Assignment: Only the lines from the beginning of the material below through the line with "layout: product" should be retyped exactly, and pictures are to be skipped.

Record extracts:
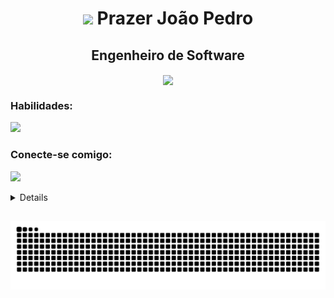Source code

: 
<h1 align="center"><img src="https://github.com/JoaoPedroVolponi/JoaoPedroVolponi/assets/98360987/a079222a-9ce9-4861-a8e8-3479428c12c3" width="100">
    Prazer João Pedro</h1>
   

<h2 align="center">Engenheiro de Software</h3>

<p align="center">
    <img src="https://github.com/JoaoPedroVolponi/JoaoPedroVolponi/assets/98360987/09d8b44c-6579-4ced-808e-2913fba48118" align="center">
</p>

<p align="left"></p>

<h3 align="left">Habilidades:</h3>
<p align="left">
    <a href="https://skillicons.dev">
        <img src="https://skillicons.dev/icons?i=swift,typescript,react,angular,tailwind,figma " />
    </a> 
</p>
<h3 align="left">Conecte-se comigo:</h3>
<p align="left">
    <a href="https://www.linkedin.com/in/joaopedrovolponi/">
        <img src="https://skillicons.dev/icons?i=linkedin" />
    </a>
</p>

<details>   
 
  <a href="https://github.com/JoaoPedroVolponi">
 <div align="center">
  
  <a href="https://github.com/JoaoPedroVolponi">
  <img height="190em" src="https://github-readme-stats.vercel.app/api?username=JoaoPedroVolponi&show_icons=true&theme=react&include_all_commits=true&count_private=true"/>    
    
  <img height="190em" src="https://github-readme-stats.vercel.app/api/top-langs/?username=JoaoPedroVolponi&layout=compact&langs_count=7&theme=react"/>
</div>
</details>

##
 ![Snake animation](https://github.com/JoaoPedroVolponi/JoaoPedroVolponi/blob/output/github-contribution-grid-snake-dark.svg)
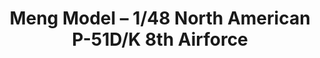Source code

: ---
layout: product
title: "Meng Model – 1/48 North American P-51D/K 8th Airforce"
price: "5600" 
desc: "Maketa"
img_path: "/assets/img/MM-LS-010.webp"
brand: "N/A"
available: true
special_offer: false
new: true
soon: false
cat: "010000"
subcat: "011000"
subsubcat: "0N/A"
sifra: "MM-LS-010"
popular: false
---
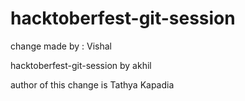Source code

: # hacktoberfest-git-session

change made by : Vishal

hacktoberfest-git-session by akhil

author of this change is Tathya Kapadia
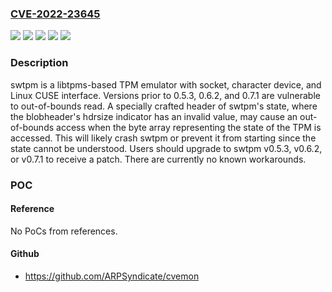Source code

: ### [CVE-2022-23645](https://cve.mitre.org/cgi-bin/cvename.cgi?name=CVE-2022-23645)
![](https://img.shields.io/static/v1?label=Product&message=swtpm&color=blue)
![](https://img.shields.io/static/v1?label=Version&message=%3C%200.5.3%20&color=brightgreen)
![](https://img.shields.io/static/v1?label=Version&message=%3D%200.7.0%20&color=brightgreen)
![](https://img.shields.io/static/v1?label=Version&message=%3E%3D%200.6.0%2C%20%3C%200.6.2%20&color=brightgreen)
![](https://img.shields.io/static/v1?label=Vulnerability&message=CWE-125%3A%20Out-of-bounds%20Read&color=brightgreen)

### Description

swtpm is a libtpms-based TPM emulator with socket, character device, and Linux CUSE interface. Versions prior to 0.5.3, 0.6.2, and 0.7.1 are vulnerable to out-of-bounds read. A specially crafted header of swtpm's state, where the blobheader's hdrsize indicator has an invalid value, may cause an out-of-bounds access when the byte array representing the state of the TPM is accessed. This will likely crash swtpm or prevent it from starting since the state cannot be understood. Users should upgrade to swtpm v0.5.3, v0.6.2, or v0.7.1 to receive a patch. There are currently no known workarounds.

### POC

#### Reference
No PoCs from references.

#### Github
- https://github.com/ARPSyndicate/cvemon

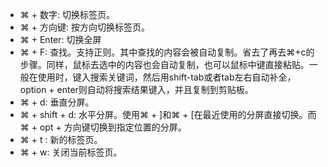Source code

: * ⌘ + 数字: 切换标签页。 
* ⌘ + 方向键: 按方向切换标签页。
* ⌘ + Enter: 切换全屏
* ⌘ + F: 查找。支持正则。其中查找的内容会被自动复制。省去了再去⌘+c的步骤。同样，鼠标去选中的内容也会自动复制，也可以鼠标中键直接粘贴。一般在使用时，键入搜索关键词，然后用shift-tab或者tab左右自动补全，option + enter则自动将搜索结果键入，并且复制到剪贴板。
* ⌘ + d: 垂直分屏。
* ⌘ + shift + d: 水平分屏。使用⌘ + ]和⌘ + [在最近使用的分屏直接切换。而⌘ + opt + 方向键切换到指定位置的分屏。
* ⌘ + t : 新的标签页。
* ⌘ + w: 关闭当前标签页。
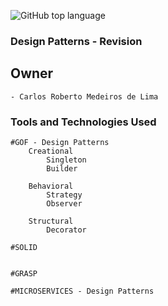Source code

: ![GitHub top language](https://img.shields.io/github/languages/top/CarlosRobertoMedeiros/Backend-Java-red)
### Design Patterns - Revision

## Owner

	- Carlos Roberto Medeiros de Lima

### Tools and Technologies Used ###
	
	#GOF - Design Patterns
		Creational
			Singleton
			Builder
		
		Behavioral
			Strategy
			Observer
			
		Structural
			Decorator
			
	#SOLID
		
	
	#GRASP
	
	#MICROSERVICES - Design Patterns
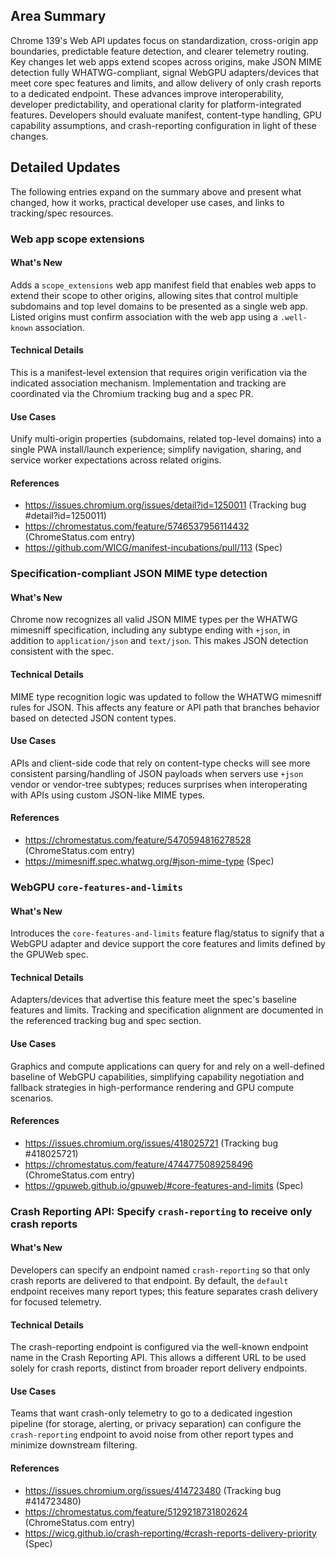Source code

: ## Area Summary

Chrome 139's Web API updates focus on standardization, cross-origin app boundaries, predictable feature detection, and clearer telemetry routing. Key changes let web apps extend scopes across origins, make JSON MIME detection fully WHATWG-compliant, signal WebGPU adapters/devices that meet core spec features and limits, and allow delivery of only crash reports to a dedicated endpoint. These advances improve interoperability, developer predictability, and operational clarity for platform-integrated features. Developers should evaluate manifest, content-type handling, GPU capability assumptions, and crash-reporting configuration in light of these changes.

## Detailed Updates

The following entries expand on the summary above and present what changed, how it works, practical developer use cases, and links to tracking/spec resources.

### Web app scope extensions

#### What's New
Adds a `scope_extensions` web app manifest field that enables web apps to extend their scope to other origins, allowing sites that control multiple subdomains and top level domains to be presented as a single web app. Listed origins must confirm association with the web app using a `.well-known` association.

#### Technical Details
This is a manifest-level extension that requires origin verification via the indicated association mechanism. Implementation and tracking are coordinated via the Chromium tracking bug and a spec PR.

#### Use Cases
Unify multi-origin properties (subdomains, related top-level domains) into a single PWA install/launch experience; simplify navigation, sharing, and service worker expectations across related origins.

#### References
- https://issues.chromium.org/issues/detail?id=1250011 (Tracking bug #detail?id=1250011)  
- https://chromestatus.com/feature/5746537956114432 (ChromeStatus.com entry)  
- https://github.com/WICG/manifest-incubations/pull/113 (Spec)

### Specification-compliant JSON MIME type detection

#### What's New
Chrome now recognizes all valid JSON MIME types per the WHATWG mimesniff specification, including any subtype ending with `+json`, in addition to `application/json` and `text/json`. This makes JSON detection consistent with the spec.

#### Technical Details
MIME type recognition logic was updated to follow the WHATWG mimesniff rules for JSON. This affects any feature or API path that branches behavior based on detected JSON content types.

#### Use Cases
APIs and client-side code that rely on content-type checks will see more consistent parsing/handling of JSON payloads when servers use `+json` vendor or vendor-tree subtypes; reduces surprises when interoperating with APIs using custom JSON-like MIME types.

#### References
- https://chromestatus.com/feature/5470594816278528 (ChromeStatus.com entry)  
- https://mimesniff.spec.whatwg.org/#json-mime-type (Spec)

### WebGPU `core-features-and-limits`

#### What's New
Introduces the `core-features-and-limits` feature flag/status to signify that a WebGPU adapter and device support the core features and limits defined by the GPUWeb spec.

#### Technical Details
Adapters/devices that advertise this feature meet the spec's baseline features and limits. Tracking and specification alignment are documented in the referenced tracking bug and spec section.

#### Use Cases
Graphics and compute applications can query for and rely on a well-defined baseline of WebGPU capabilities, simplifying capability negotiation and fallback strategies in high-performance rendering and GPU compute scenarios.

#### References
- https://issues.chromium.org/issues/418025721 (Tracking bug #418025721)  
- https://chromestatus.com/feature/4744775089258496 (ChromeStatus.com entry)  
- https://gpuweb.github.io/gpuweb/#core-features-and-limits (Spec)

### Crash Reporting API: Specify `crash-reporting` to receive only crash reports

#### What's New
Developers can specify an endpoint named `crash-reporting` so that only crash reports are delivered to that endpoint. By default, the `default` endpoint receives many report types; this feature separates crash delivery for focused telemetry.

#### Technical Details
The crash-reporting endpoint is configured via the well-known endpoint name in the Crash Reporting API. This allows a different URL to be used solely for crash reports, distinct from broader report delivery endpoints.

#### Use Cases
Teams that want crash-only telemetry to go to a dedicated ingestion pipeline (for storage, alerting, or privacy separation) can configure the `crash-reporting` endpoint to avoid noise from other report types and minimize downstream filtering.

#### References
- https://issues.chromium.org/issues/414723480 (Tracking bug #414723480)  
- https://chromestatus.com/feature/5129218731802624 (ChromeStatus.com entry)  
- https://wicg.github.io/crash-reporting/#crash-reports-delivery-priority (Spec)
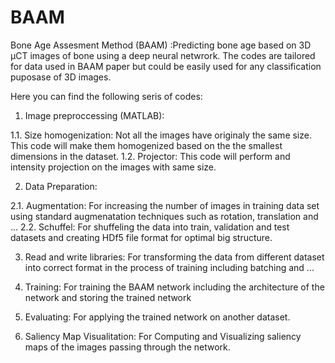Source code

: # BAAM
Bone Age Assesment Method (BAAM) :Predicting bone age based on 3D µCT images of bone using a deep neural netwrork. 
The codes are tailored for data used in BAAM paper but could be easily used for any classification puposase of 3D images.

Here you can find the following seris of codes:
1. Image preproccessing (MATLAB):

  1.1. Size homogenization: Not all the images have originaly the same size. This code will make them homogenized based on the 
  the smallest dimensions in the dataset.
  1.2. Projector: This code will perform and intensity projection on the images with same size.

2. Data Preparation: 
  
  2.1. Augmentation: For increasing the number of images in training data set using standard augmenatation techniques such as 
  rotation, translation and ...
  2.2. Schuffel: For shuffeling the data into train, validation and test datasets and creating HDf5 file format for optimal big 
  structure.
  
3. Read and write libraries: For transforming the data from different dataset into correct format in the process of training
   including batching and ...
   
4. Training: For training the BAAM network including the architecture of the network and storing the trained network

5. Evaluating: For applying the trained network on another dataset.

6. Saliency Map Visualitation: For Computing and Visualizing saliency maps of the images passing through the network.
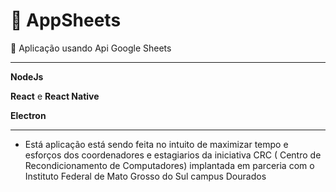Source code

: # 🍃 AppSheets

👋 Aplicação usando Api Google Sheets

---

**NodeJs**

**React** e **React Native**

**Electron**

---

- Está aplicação está sendo feita no intuito de maximizar tempo e esforços dos coordenadores e estagiarios da iniciativa CRC ( Centro de Recondicionamento de Computadores) implantada em parceria com o Instituto Federal de Mato Grosso do Sul campus Dourados
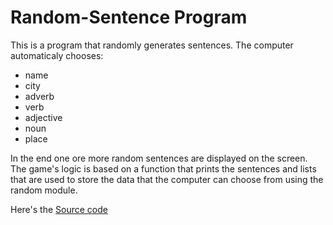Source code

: # Random-Sentence Program
This is a program that randomly generates sentences. The computer automaticaly chooses:

- name
- city
- adverb
- verb
- adjective
- noun
- place

In the end one ore more random sentences are displayed on the screen.
The game's logic is based on a function that prints the sentences and lists that are used to store the data that the computer can choose from using the random module.

Here's the [Source code](https://github.com/Stely-Shtonova/Random-sentence/blob/main/random_sentence_generator.py)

Response:
Source code

: 
<h1 align="center"><img src="https://github.com/JoaoPedroVolponi/JoaoPedroVolponi/assets/98360987/a079222a-9ce9-4861-a8e8-3479428c12c3" width="100">
    Prazer João Pedro</h1>
   

<h2 align="center">Engenheiro de Software</h3>

<p align="center">
    <img src="https://github.com/JoaoPedroVolponi/JoaoPedroVolponi/assets/98360987/09d8b44c-6579-4ced-808e-2913fba48118" align="center">
</p>

<p align="left"></p>

<h3 align="left">Habilidades:</h3>
<p align="left">
    <a href="https://skillicons.dev">
        <img src="https://skillicons.dev/icons?i=swift,typescript,react,angular,tailwind,figma " />
    </a> 
</p>
<h3 align="left">Conecte-se comigo:</h3>
<p align="left">
    <a href="https://www.linkedin.com/in/joaopedrovolponi/">
        <img src="https://skillicons.dev/icons?i=linkedin" />
    </a>
</p>

<details>   
 
  <a href="https://github.com/JoaoPedroVolponi">
 <div align="center">
  
  <a href="https://github.com/JoaoPedroVolponi">
  <img height="190em" src="https://github-readme-stats.vercel.app/api?username=JoaoPedroVolponi&show_icons=true&theme=react&include_all_commits=true&count_private=true"/>    
    
  <img height="190em" src="https://github-readme-stats.vercel.app/api/top-langs/?username=JoaoPedroVolponi&layout=compact&langs_count=7&theme=react"/>
</div>
</details>

##
 ![Snake animation](https://github.com/JoaoPedroVolponi/JoaoPedroVolponi/blob/output/github-contribution-grid-snake-dark.svg)
Source code

: ---
layout: product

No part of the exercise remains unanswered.